Animal rights advocacy group ‘The Fur Bearers’ is appealing a B.C. Supreme Court decision ruling that conservation officers have the authority to destroy wild animals, and to use their discretion.
The Wildlife Act states ‘An officer may kill an animal, other than a domestic animal, that is at large and is likely to harm persons, property, wildlife or wildlife habitat.’
Spokesperson Lesley Fox says there’s a grey area in the Wildlife Act, adding that if an animal doesn’t pose a risk to the public, they shouldn’t be destroyed.
“The judge at the end of last year alluded to policies, and that while he believes the conservation officers have a large scope in which they can kill animals, they still have to abide by policies.

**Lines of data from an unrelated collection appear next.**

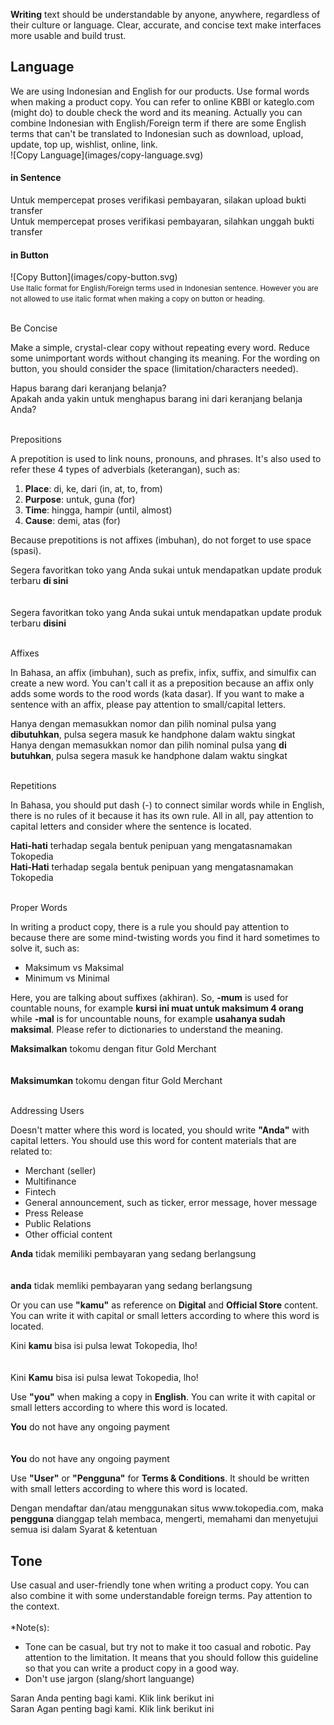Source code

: **Writing** text should be understandable by anyone, anywhere, regardless of their culture or language. Clear, accurate, and concise text make interfaces more usable and build trust.

## Language
<div data-insert-component="ImageGrid">
  <div class="mb-16">
    We are using Indonesian and English for our products. Use formal words when making a product copy. You can refer to online KBBI or kateglo.com (might do) to double check the word and its meaning. Actually you can combine Indonesian with English/Foreign term if there are some English terms that can't be translated to Indonesian such as download, upload, update, top up, wishlist, online, link.
  </div>
  <div class="img-block">
    ![Copy Language](images/copy-language.svg)
  </div>
</div>

<h4 class="pt-0">in Sentence</h4>
<div data-insert-component="ImageGrid">
  <div>
    <div class="copy__box w-90">
      Untuk mempercepat proses verifikasi pembayaran, silakan upload bukti transfer
    </div>
    <div class="copy__box--do w-90"></div>
  </div>
  <div>
    <div class="copy__box w-90">
      Untuk mempercepat proses verifikasi pembayaran, silahkan unggah bukti transfer
    </div>
    <div class="copy__box--dont w-90"></div>
  </div>
</div>

<h4 class="pt-0">in Button</h4>
<div data-insert-component="ImageGrid">
  <div>
    <div class="copy__box img-center img-width-initial w-90">
      ![Copy Button](images/copy-button.svg)
    </div>
    <small class="w-90">
      Use Italic format for English/Foreign terms used in Indonesian sentence. However you are not allowed to use italic format when making a copy on button or heading. 
    </small>
    <div class="copy__box--do w-90"></div>
  </div>
  <div>
  </div>
</div>

<p class="pb-8"><br />Be Concise</p>
<p class="body-text">Make a simple, crystal-clear copy without repeating every word. Reduce some unimportant words without changing its meaning. For the wording on button, you should consider the space (limitation/characters needed).</p>
<div data-insert-component="ImageGrid">
  <div>
    <div class="copy__box w-90 align-center">
      Hapus barang dari keranjang belanja?
    </div>
    <div class="copy__box--do w-90"></div>
  </div>
  <div>
    <div class="copy__box w-90">
      Apakah anda yakin untuk menghapus barang ini dari keranjang belanja Anda?
    </div>
    <div class="copy__box--dont w-90"></div>
  </div>
</div>

<p class="pb-8"><br />Prepositions</p>
<div data-insert-component="ImageGrid">
  <div>
    <p class="body-text w-90">A prepotition is used to link nouns, pronouns, and phrases. It's also used to refer these 4 types of adverbials (keterangan), such as:</p>
    <ol class="body-text w-90">
      <li><b>Place</b>: di, ke, dari (in, at, to, from)</li>
      <li><b>Purpose</b>: untuk, guna (for)</li>
      <li><b>Time</b>: hingga, hampir (until, almost)</li>
      <li><b>Cause</b>: demi, atas (for)</li>
    </ol>
    <p class="body-text w-90">Because prepotitions is not affixes (imbuhan), do not forget to use space (spasi).</p>
  </div>
  <div>
    <div class="copy__box w-90">
      Segera favoritkan toko yang Anda sukai untuk mendapatkan update produk terbaru <b>di sini</b>
    </div>
    <div class="copy__box--do w-90"></div>
    <br /><br />
    <div class="copy__box w-90">
      Segera favoritkan toko yang Anda sukai untuk mendapatkan update produk terbaru <b>disini</b>
    </div>
    <div class="copy__box--dont w-90"></div>
  </div>
</div>

<p class="pb-8"><br />Affixes</p>
<p class="body-text">In Bahasa, an affix (imbuhan), such as prefix, infix, suffix, and simulfix can create a new word. You can't call it as a preposition because an affix only adds some words to the rood words (kata dasar). If you want to make a sentence with an affix, please pay attention to small/capital letters.</p>
<div data-insert-component="ImageGrid">
  <div>
    <div class="copy__box w-90">
      Hanya dengan memasukkan nomor dan pilih nominal pulsa yang <b>dibutuhkan</b>, pulsa segera masuk ke handphone dalam waktu singkat
    </div>
    <div class="copy__box--do w-90"></div>
  </div>
  <div>
    <div class="copy__box w-90">
      Hanya dengan memasukkan nomor dan pilih nominal pulsa yang <b>di butuhkan</b>, pulsa segera masuk ke handphone dalam waktu singkat
    </div>
    <div class="copy__box--dont w-90"></div>
  </div>
</div>

<p class="pb-8"><br />Repetitions</p>
<p class="body-text">In Bahasa, you should put dash (-) to connect similar words while in English, there is no rules of it because it has its own rule. All in all, pay attention to capital letters and consider where the sentence is located.</p>
<div data-insert-component="ImageGrid">
  <div>
    <div class="copy__box w-90">
      <b>Hati-hati</b> terhadap segala bentuk penipuan yang mengatasnamakan Tokopedia
    </div>
    <div class="copy__box--do w-90"></div>
  </div>
  <div>
    <div class="copy__box w-90">
      <b>Hati-Hati</b> terhadap segala bentuk penipuan yang mengatasnamakan Tokopedia
    </div>
    <div class="copy__box--dont w-90"></div>
  </div>
</div>

<p class="pb-8"><br />Proper Words</p>
<div data-insert-component="ImageGrid">
  <div>
    <p class="body-text w-90">In writing a product copy, there is a rule you should pay attention to because there are some mind-twisting words you find it hard sometimes to solve it, such as:</p>
    <ul class="body-text w-90">
      <li>Maksimum vs Maksimal</li>
      <li>Minimum vs Minimal</li>
    </ul>
    <p class="body-text w-90">Here, you are talking about suffixes (akhiran). So, <b>-mum</b> is used for countable nouns, for example <b>kursi ini muat untuk maksimum 4 orang</b> while <b>-mal</b> is for uncountable nouns, for example <b>usahanya sudah maksimal</b>. Please refer to dictionaries to understand the meaning.</p>
  </div>
  <div>
    <div class="copy__box align-center w-90">
      <b>Maksimalkan</b> tokomu dengan fitur Gold Merchant
    </div>
    <div class="copy__box--do w-90"></div>
    <br /><br />
    <div class="copy__box align-center w-90">
      <b>Maksimumkan</b> tokomu dengan fitur Gold Merchant
    </div>
    <div class="copy__box--dont w-90"></div>
  </div>
</div>

<p class="pb-8"><br />Addressing Users</p>
<div data-insert-component="ImageGrid">
  <div>
    <p class="body-text w-90">Doesn't matter where this word is located, you should write <b>"Anda"</b> with capital letters. You should use this word for content materials that are related to:</p>
    <ul class="body-text w-90">
      <li>Merchant (seller)</li>
      <li>Multifinance</li>
      <li>Fintech</li>
      <li>General announcement, such as ticker, error message, hover message</li>
      <li>Press Release</li>
      <li>Public Relations</li>
      <li>Other official content</li>
    </ul>
  </div>
  <div>
    <div class="copy__box align-center w-90">
      <b>Anda</b> tidak memiliki pembayaran yang sedang berlangsung
    </div>
    <div class="copy__box--do w-90"></div>
    <br /><br />
    <div class="copy__box align-center w-90">
      <b>anda</b> tidak memliki pembayaran yang sedang berlangsung
    </div>
    <div class="copy__box--dont w-90"></div>
  </div>
</div>

<div data-insert-component="ImageGrid">
  <div>
    <p class="body-text w-90">Or you can use <b>"kamu"</b> as reference on <b>Digital</b> and <b>Official Store</b> content. 
    You can write it with capital or small letters according to where this word is located.</p>
    </ul>
  </div>
  <div>
    <div class="copy__box align-center w-90">
      Kini <b>kamu</b> bisa isi pulsa lewat Tokopedia, lho!
    </div>
    <div class="copy__box--do w-90"></div>
    <br /><br />
    <div class="copy__box align-center w-90">
      Kini <b>Kamu</b> bisa isi pulsa lewat Tokopedia, lho!
    </div>
    <div class="copy__box--dont w-90"></div>
  </div>
</div>

<div data-insert-component="ImageGrid">
  <div>
    <p class="body-text w-90">Use <b>"you"</b> when making a copy in <b>English</b>. You can write it with capital or small letters according to where this word is located.</p>
    </ul>
  </div>
  <div>
    <div class="copy__box align-center w-90">
      <b>You</b> do not have any ongoing payment
    </div>
    <div class="copy__box--do w-90"></div>
    <br /><br />
    <div class="copy__box align-center w-90">
      <b>You</b> do not have any ongoing payment
    </div>
    <div class="copy__box--dont w-90"></div>
  </div>
</div>

<div data-insert-component="ImageGrid">
  <div>
    <p class="body-text w-90">Use <b>"User"</b> or <b>"Pengguna"</b> for <b>Terms & Conditions</b>. It should be written with small letters according to where this word is located.</p>
    </ul>
  </div>
  <div>
    <div class="copy__box w-90">
      Dengan mendaftar dan/atau menggunakan situs www.tokopedia.com, maka <b>pengguna</b> dianggap telah membaca, mengerti, memahami dan menyetujui semua isi dalam Syarat & ketentuan
    </div>
    <div class="copy__box--do w-90"></div>
  </div>
</div>

## Tone

<p class="body-text pb-0">Use casual and user-friendly tone when writing a product copy. You can also combine it with some understandable foreign terms. Pay attention to the context.
<br /><br />
*Note(s):
</p>
<ul class="body-text mt-0">
  <li>Tone can be casual, but try not to make it too casual and robotic. Pay attention to the limitation. It means that you should follow this guideline so that you can write a product copy in a good way.</li>
  <li>Don't use jargon (slang/short languange)</li>
</ul>
<div data-insert-component="ImageGrid">
  <div>
    <div class="copy__box w-90 align-center">
      Saran Anda penting bagi kami. Klik link berikut ini
    </div>
    <div class="copy__box--do w-90"></div>
  </div>
  <div>
    <div class="copy__box w-90">
      Saran Agan penting bagi kami. Klik link berikut ini
    </div>
    <div class="copy__box--dont w-90"></div>
  </div>
</div>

But we have some concerns because the Conservation Officer Service writes their own policies.”
Fox says this case stems from when a conservation officer killed an abandoned baby bear in Dawson Creek in 2016, even though there was a rehabilitation centre waiting to take the animal in to their care.
“We still have a lot of questions regarding the interpretation of Section 79 of the Wildlife Act.”
In a statement, the Ministry of Environment says no conservation officer relishes the thought of having to put down an animal and that euthanasia is a last resort.
Spokesperson David Karn says conservation officers are guided by provincial wildlife policy as well as their experience and expertise to make decisions in the field every day.
He adds the recent court decision affirms their understanding of the authorities granted to Conservation Officers under the Wildlife Act.
It concludes that because this matter is before the courts, it will not comment further.